— EXERCISE —
Exactly as written, transcribe the data from its opening line through the line containing "官网于11月9日公布了所有卡组的api". Leave every picture out.

— RECORDS FOR THE EXERCISE —

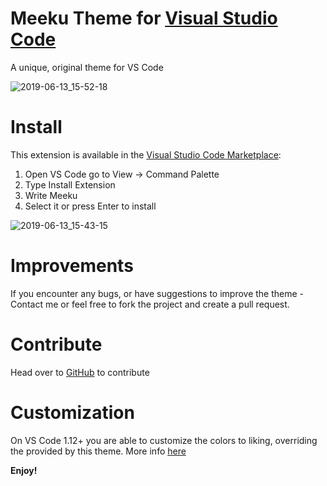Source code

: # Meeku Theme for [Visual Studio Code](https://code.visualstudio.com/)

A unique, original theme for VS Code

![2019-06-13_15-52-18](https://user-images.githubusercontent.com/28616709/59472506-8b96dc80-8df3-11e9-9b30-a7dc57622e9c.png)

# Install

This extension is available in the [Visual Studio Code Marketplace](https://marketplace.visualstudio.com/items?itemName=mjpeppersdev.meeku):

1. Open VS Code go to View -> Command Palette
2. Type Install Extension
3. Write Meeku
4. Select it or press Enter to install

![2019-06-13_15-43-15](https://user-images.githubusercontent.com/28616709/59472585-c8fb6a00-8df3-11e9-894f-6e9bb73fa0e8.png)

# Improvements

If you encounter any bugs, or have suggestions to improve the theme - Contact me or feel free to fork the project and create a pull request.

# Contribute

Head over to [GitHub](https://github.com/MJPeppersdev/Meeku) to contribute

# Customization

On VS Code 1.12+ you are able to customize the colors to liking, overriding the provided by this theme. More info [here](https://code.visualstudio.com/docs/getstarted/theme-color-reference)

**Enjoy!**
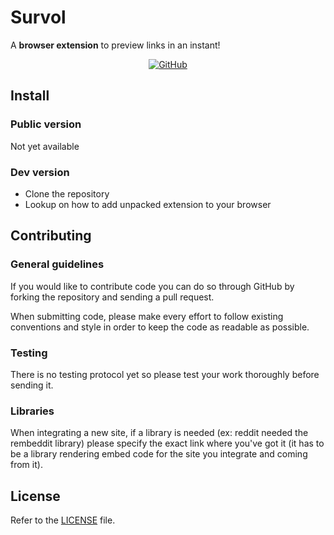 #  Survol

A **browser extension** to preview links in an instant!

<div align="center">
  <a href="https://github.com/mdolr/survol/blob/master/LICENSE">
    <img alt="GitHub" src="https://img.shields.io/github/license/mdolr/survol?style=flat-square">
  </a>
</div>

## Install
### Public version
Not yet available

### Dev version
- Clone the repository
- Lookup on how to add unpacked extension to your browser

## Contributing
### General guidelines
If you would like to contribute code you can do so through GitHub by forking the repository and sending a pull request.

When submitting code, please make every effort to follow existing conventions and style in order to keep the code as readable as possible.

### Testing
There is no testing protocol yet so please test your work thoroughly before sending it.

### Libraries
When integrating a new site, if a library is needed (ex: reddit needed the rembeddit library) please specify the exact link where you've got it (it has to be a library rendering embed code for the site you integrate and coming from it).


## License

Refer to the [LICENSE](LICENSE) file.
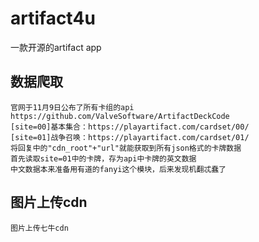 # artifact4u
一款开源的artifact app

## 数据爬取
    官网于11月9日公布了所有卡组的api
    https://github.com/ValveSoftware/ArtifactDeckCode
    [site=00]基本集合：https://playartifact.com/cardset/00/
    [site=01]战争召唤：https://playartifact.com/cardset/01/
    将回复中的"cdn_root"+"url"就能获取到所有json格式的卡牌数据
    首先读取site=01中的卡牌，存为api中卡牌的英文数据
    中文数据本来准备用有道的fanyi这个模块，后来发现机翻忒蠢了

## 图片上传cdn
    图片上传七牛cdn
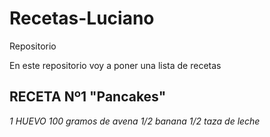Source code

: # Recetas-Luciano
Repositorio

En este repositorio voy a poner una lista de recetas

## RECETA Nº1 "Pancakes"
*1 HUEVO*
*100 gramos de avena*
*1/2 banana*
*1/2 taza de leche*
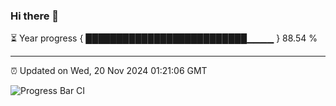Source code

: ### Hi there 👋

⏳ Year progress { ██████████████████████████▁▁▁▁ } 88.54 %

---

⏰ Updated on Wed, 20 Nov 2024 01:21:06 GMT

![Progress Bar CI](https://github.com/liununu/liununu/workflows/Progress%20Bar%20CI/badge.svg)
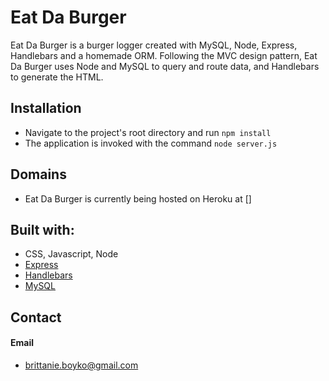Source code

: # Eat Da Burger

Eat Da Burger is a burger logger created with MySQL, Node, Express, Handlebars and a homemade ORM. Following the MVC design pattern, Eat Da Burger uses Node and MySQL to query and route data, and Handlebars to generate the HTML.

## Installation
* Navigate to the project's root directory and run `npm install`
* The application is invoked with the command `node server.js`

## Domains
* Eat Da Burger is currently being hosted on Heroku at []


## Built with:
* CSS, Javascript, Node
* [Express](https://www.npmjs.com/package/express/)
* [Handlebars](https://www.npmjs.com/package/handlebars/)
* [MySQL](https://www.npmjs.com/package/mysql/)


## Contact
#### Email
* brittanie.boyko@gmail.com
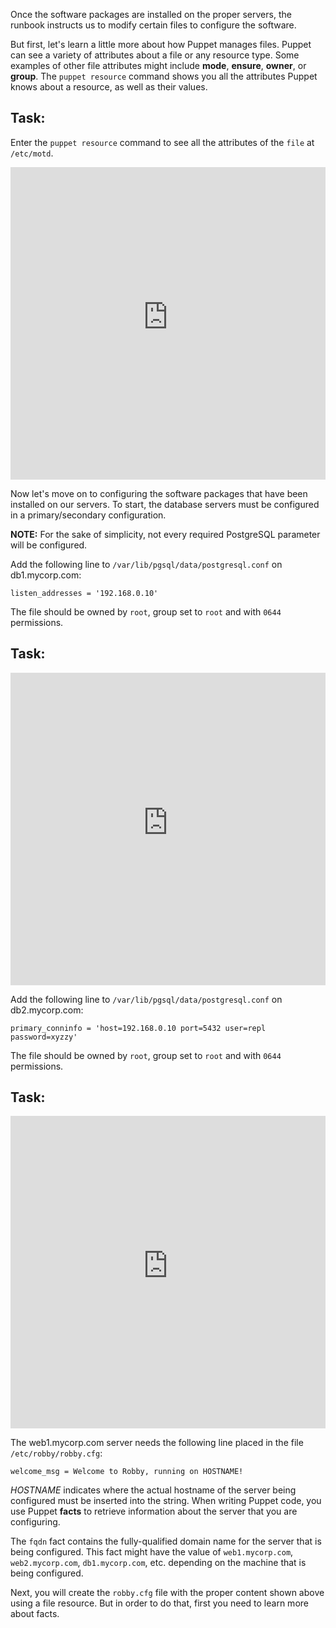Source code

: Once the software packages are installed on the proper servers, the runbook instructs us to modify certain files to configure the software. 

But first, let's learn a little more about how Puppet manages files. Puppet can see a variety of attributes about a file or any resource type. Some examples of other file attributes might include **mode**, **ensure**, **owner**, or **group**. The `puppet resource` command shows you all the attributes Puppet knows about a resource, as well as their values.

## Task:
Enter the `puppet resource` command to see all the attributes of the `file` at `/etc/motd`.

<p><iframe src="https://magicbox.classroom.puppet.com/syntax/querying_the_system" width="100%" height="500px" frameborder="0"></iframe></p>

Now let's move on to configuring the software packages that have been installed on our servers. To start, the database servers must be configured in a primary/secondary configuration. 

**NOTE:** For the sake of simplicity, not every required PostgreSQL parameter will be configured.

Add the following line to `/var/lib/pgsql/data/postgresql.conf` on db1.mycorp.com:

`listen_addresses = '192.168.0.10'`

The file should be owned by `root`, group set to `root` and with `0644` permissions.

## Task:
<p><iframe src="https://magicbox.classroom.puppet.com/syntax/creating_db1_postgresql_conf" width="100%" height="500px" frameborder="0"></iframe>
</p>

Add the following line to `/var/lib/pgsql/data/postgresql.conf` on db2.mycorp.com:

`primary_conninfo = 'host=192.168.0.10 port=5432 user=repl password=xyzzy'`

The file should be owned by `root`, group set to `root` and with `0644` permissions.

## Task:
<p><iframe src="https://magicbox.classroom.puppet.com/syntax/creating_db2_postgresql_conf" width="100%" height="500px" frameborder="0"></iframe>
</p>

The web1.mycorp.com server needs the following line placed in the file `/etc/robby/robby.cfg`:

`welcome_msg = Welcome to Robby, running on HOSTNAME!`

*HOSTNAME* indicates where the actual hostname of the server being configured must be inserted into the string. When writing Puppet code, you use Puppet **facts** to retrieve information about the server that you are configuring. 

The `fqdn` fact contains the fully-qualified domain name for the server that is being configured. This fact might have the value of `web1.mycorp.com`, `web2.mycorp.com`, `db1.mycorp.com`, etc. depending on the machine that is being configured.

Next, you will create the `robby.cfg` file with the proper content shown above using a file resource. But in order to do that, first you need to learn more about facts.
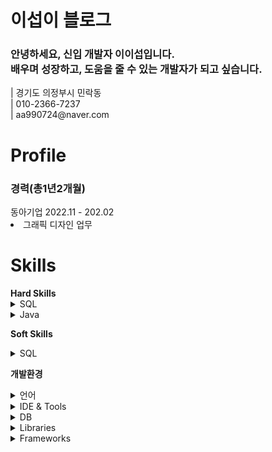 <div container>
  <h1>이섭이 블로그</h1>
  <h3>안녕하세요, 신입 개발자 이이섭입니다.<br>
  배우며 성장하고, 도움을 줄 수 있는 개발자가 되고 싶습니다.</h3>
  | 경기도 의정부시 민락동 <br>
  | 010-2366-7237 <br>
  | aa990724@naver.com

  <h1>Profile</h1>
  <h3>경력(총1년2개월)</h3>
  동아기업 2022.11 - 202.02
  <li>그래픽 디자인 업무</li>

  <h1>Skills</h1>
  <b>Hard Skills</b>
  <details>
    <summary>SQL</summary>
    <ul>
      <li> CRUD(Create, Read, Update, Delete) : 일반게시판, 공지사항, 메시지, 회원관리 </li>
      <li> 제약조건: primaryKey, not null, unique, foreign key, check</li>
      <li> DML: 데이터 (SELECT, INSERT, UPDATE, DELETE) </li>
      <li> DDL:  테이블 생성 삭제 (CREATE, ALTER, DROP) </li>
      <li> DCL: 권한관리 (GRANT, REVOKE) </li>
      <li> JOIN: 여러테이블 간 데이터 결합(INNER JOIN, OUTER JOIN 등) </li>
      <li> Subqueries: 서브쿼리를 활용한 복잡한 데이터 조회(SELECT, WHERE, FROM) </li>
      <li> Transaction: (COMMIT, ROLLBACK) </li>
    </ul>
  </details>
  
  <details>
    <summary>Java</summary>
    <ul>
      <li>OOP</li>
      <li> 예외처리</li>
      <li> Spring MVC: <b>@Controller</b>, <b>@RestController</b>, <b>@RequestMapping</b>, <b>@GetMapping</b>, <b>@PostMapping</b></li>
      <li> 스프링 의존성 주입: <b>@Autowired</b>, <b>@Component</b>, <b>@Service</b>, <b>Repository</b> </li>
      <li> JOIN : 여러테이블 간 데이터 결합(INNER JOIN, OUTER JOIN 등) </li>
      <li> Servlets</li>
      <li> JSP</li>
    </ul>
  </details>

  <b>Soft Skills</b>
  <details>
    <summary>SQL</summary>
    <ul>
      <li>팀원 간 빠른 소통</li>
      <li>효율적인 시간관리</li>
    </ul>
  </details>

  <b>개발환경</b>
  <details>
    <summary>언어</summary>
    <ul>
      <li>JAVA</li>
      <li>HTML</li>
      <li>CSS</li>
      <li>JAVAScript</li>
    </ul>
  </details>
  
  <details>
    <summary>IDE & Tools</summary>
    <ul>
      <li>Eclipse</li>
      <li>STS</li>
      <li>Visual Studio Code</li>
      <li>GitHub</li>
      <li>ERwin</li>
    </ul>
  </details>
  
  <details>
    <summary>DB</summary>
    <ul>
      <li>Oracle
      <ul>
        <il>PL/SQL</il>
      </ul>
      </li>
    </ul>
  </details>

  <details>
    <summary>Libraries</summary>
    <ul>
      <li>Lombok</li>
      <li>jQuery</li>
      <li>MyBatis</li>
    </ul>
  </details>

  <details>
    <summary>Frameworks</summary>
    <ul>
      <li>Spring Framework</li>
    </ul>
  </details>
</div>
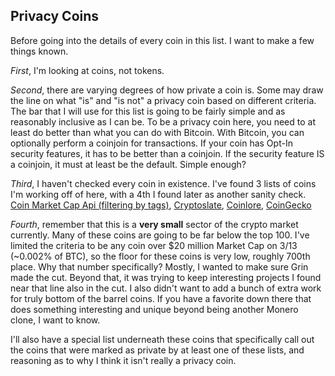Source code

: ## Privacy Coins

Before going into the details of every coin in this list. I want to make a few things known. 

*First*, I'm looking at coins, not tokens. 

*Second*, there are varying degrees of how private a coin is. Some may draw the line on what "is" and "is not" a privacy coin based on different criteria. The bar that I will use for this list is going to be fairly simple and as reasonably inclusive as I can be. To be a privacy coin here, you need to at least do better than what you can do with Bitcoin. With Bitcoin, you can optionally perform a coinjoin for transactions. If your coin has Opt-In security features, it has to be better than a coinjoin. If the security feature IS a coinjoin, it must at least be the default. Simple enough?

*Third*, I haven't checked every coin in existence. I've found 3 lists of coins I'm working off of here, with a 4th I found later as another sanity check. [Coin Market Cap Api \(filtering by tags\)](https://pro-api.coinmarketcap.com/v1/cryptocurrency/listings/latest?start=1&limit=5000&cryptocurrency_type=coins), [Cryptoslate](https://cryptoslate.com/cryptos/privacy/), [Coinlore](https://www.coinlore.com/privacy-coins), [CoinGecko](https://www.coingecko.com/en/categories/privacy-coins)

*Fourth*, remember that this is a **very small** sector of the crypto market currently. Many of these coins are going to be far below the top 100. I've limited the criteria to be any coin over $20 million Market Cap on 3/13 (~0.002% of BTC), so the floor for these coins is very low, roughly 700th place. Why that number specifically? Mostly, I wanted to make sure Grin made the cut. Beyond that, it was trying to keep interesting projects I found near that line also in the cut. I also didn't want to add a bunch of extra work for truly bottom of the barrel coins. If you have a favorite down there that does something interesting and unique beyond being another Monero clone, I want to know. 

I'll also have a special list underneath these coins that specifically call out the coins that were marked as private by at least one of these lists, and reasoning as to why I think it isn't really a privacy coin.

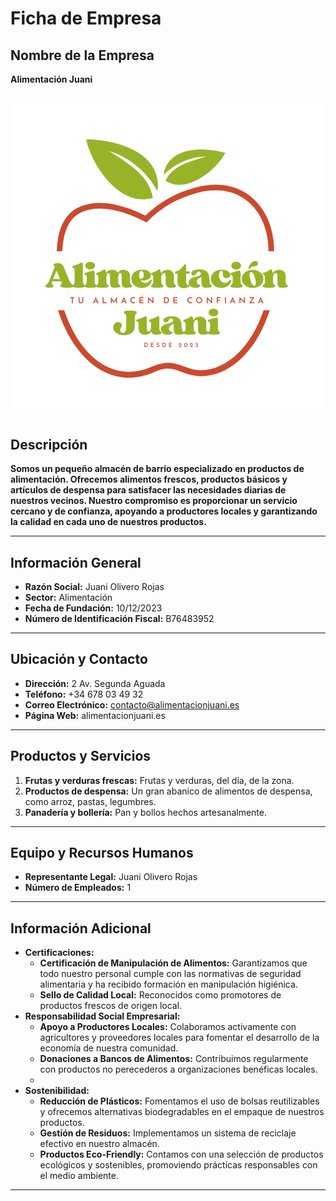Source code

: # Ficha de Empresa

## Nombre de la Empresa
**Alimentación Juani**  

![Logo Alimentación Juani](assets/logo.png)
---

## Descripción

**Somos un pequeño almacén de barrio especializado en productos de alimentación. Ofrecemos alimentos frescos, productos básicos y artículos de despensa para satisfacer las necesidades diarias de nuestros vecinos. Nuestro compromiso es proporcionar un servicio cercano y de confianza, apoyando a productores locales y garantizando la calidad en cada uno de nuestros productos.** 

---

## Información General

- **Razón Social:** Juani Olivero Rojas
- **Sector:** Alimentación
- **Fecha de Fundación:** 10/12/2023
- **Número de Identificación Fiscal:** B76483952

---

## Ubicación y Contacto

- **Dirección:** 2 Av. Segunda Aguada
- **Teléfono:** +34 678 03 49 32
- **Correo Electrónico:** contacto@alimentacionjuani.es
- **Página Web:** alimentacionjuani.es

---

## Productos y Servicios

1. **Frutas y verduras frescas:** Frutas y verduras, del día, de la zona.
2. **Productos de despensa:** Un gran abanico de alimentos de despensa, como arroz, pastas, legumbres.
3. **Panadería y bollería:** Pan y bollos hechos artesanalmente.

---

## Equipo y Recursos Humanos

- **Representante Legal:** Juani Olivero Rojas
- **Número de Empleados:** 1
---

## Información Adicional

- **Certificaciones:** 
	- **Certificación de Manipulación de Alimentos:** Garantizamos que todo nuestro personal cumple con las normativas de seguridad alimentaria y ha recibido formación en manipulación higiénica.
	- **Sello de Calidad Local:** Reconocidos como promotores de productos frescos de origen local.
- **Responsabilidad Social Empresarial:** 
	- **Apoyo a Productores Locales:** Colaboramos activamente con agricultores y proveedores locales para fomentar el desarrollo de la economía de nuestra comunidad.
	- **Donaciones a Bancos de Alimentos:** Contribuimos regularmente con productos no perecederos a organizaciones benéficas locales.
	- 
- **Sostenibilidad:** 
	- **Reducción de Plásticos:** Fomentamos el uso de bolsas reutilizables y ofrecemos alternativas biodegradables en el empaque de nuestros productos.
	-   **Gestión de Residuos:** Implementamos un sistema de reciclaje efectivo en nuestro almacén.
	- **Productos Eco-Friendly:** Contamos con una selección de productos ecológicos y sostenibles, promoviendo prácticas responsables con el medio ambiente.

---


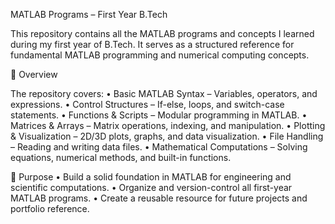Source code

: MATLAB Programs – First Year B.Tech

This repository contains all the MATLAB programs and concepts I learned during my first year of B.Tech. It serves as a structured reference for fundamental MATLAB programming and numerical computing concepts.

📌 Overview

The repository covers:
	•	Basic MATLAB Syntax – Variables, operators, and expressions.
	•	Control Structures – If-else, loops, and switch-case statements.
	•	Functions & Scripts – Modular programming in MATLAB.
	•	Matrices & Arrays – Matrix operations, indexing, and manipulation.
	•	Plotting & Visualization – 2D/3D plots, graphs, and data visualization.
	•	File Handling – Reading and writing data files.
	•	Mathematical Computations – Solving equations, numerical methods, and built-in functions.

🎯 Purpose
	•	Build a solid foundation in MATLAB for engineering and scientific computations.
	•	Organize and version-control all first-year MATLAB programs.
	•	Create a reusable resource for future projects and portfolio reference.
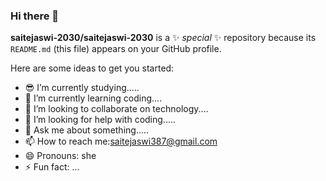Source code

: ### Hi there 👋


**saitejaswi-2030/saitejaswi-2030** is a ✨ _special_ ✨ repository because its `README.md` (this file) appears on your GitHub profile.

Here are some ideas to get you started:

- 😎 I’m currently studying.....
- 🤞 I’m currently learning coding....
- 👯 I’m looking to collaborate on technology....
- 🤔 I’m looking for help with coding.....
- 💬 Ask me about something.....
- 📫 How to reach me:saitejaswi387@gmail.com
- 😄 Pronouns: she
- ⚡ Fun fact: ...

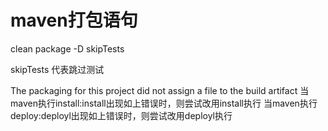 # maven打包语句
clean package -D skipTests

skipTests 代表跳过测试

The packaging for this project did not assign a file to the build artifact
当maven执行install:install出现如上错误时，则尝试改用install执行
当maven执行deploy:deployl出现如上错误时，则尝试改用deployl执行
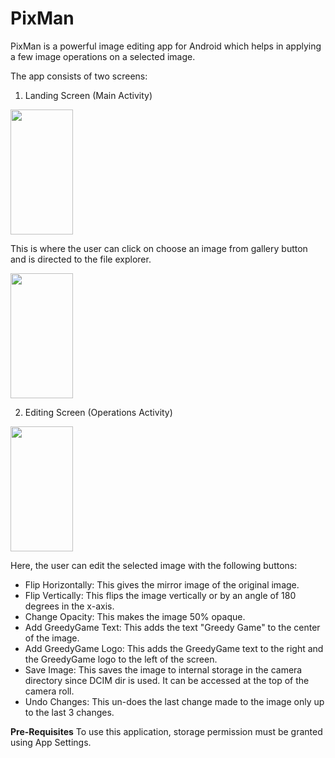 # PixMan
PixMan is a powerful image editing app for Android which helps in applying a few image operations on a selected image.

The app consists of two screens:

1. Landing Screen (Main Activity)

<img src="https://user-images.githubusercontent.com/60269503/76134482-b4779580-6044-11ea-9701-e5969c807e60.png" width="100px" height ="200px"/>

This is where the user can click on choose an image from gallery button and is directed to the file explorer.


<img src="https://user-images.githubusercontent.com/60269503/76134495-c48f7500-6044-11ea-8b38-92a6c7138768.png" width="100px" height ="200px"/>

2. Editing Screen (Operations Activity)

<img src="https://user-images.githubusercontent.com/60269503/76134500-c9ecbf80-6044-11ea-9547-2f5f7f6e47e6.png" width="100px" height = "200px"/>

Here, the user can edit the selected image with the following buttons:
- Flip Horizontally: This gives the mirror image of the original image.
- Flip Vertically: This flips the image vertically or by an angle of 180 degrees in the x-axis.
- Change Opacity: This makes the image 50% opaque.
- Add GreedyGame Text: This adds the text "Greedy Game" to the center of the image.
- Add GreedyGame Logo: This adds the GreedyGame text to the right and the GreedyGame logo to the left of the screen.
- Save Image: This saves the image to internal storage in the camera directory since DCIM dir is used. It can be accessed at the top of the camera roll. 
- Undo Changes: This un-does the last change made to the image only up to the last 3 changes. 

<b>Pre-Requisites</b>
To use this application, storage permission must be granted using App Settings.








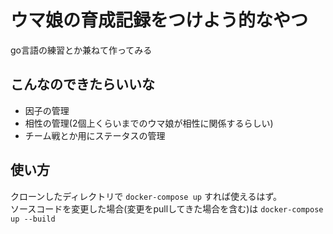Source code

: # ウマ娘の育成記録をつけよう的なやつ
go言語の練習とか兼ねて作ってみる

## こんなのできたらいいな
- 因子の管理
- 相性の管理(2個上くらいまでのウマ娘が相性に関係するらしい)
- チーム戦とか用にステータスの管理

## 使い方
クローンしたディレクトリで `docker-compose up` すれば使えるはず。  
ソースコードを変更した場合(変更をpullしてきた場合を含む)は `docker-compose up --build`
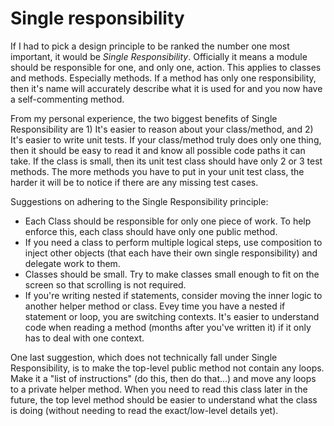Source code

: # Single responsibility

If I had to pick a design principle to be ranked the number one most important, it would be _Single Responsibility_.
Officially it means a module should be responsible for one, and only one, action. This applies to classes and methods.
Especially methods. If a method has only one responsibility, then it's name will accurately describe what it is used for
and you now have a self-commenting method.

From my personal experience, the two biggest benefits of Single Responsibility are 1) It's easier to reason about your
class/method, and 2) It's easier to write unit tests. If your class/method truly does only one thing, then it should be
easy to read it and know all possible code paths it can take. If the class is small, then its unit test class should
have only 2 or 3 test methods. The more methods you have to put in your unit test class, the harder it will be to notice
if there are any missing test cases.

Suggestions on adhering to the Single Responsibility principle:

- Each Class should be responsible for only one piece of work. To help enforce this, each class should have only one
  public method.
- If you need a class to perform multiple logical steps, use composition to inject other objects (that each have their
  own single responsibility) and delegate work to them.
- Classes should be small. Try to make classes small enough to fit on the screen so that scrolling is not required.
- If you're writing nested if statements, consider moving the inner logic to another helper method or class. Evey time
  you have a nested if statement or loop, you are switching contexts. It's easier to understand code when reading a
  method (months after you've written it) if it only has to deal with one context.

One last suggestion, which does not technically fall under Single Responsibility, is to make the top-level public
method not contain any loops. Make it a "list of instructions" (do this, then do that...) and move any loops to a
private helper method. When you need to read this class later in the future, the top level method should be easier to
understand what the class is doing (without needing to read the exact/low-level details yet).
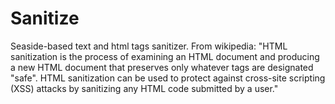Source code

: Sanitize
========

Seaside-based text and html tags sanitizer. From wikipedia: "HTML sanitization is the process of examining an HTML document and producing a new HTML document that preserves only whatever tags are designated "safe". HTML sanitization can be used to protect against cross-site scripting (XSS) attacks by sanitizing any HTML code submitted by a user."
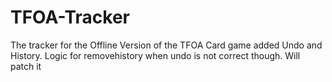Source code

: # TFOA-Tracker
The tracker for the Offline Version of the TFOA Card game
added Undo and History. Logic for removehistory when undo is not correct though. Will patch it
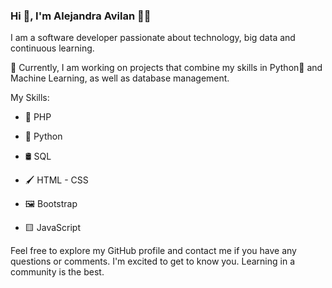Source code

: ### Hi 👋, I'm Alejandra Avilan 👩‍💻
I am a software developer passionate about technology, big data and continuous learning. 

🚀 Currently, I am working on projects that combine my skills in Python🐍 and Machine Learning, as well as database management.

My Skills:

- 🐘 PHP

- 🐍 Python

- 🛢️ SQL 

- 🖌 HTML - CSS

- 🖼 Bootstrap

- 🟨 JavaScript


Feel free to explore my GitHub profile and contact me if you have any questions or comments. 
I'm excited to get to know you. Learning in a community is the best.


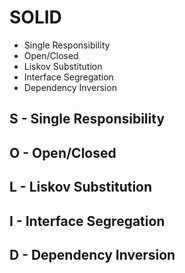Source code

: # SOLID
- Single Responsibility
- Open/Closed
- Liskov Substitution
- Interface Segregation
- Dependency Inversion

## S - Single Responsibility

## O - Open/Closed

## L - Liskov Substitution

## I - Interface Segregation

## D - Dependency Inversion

— WRITTEN RESPONSE —
Source code

: # Meeku Theme for [Visual Studio Code](https://code.visualstudio.com/)

A unique, original theme for VS Code

![2019-06-13_15-52-18](https://user-images.githubusercontent.com/28616709/59472506-8b96dc80-8df3-11e9-9b30-a7dc57622e9c.png)

# Install

This extension is available in the [Visual Studio Code Marketplace](https://marketplace.visualstudio.com/items?itemName=mjpeppersdev.meeku):

1. Open VS Code go to View -> Command Palette
2. Type Install Extension
3. Write Meeku
4. Select it or press Enter to install

![2019-06-13_15-43-15](https://user-images.githubusercontent.com/28616709/59472585-c8fb6a00-8df3-11e9-894f-6e9bb73fa0e8.png)

# Improvements

If you encounter any bugs, or have suggestions to improve the theme - Contact me or feel free to fork the project and create a pull request.

# Contribute

Head over to [GitHub](https://github.com/MJPeppersdev/Meeku) to contribute

# Customization

On VS Code 1.12+ you are able to customize the colors to liking, overriding the provided by this theme. More info [here](https://code.visualstudio.com/docs/getstarted/theme-color-reference)

**Enjoy!**
 #  Survol

A **browser extension** to preview links in an instant!

<div align="center">
  <a href="https://github.com/mdolr/survol/blob/master/LICENSE">
    <img alt="GitHub" src="https://img.shields.io/github/license/mdolr/survol?style=flat-square">
  </a>
</div>

## Install
### Public version
Not yet available

### Dev version
- Clone the repository
- Lookup on how to add unpacked extension to your browser

## Contributing
### General guidelines
If you would like to contribute code you can do so through GitHub by forking the repository and sending a pull request.

When submitting code, please make every effort to follow existing conventions and style in order to keep the code as readable as possible.

### Testing
There is no testing protocol yet so please test your work thoroughly before sending it.

### Libraries
When integrating a new site, if a library is needed (ex: reddit needed the rembeddit library) please specify the exact link where you've got it (it has to be a library rendering embed code for the site you integrate and coming from it).


## License

Refer to the [LICENSE](LICENSE) file.
 # artifact4u
一款开源的artifact app

## 数据爬取
    官网于11月9日公布了所有卡组的api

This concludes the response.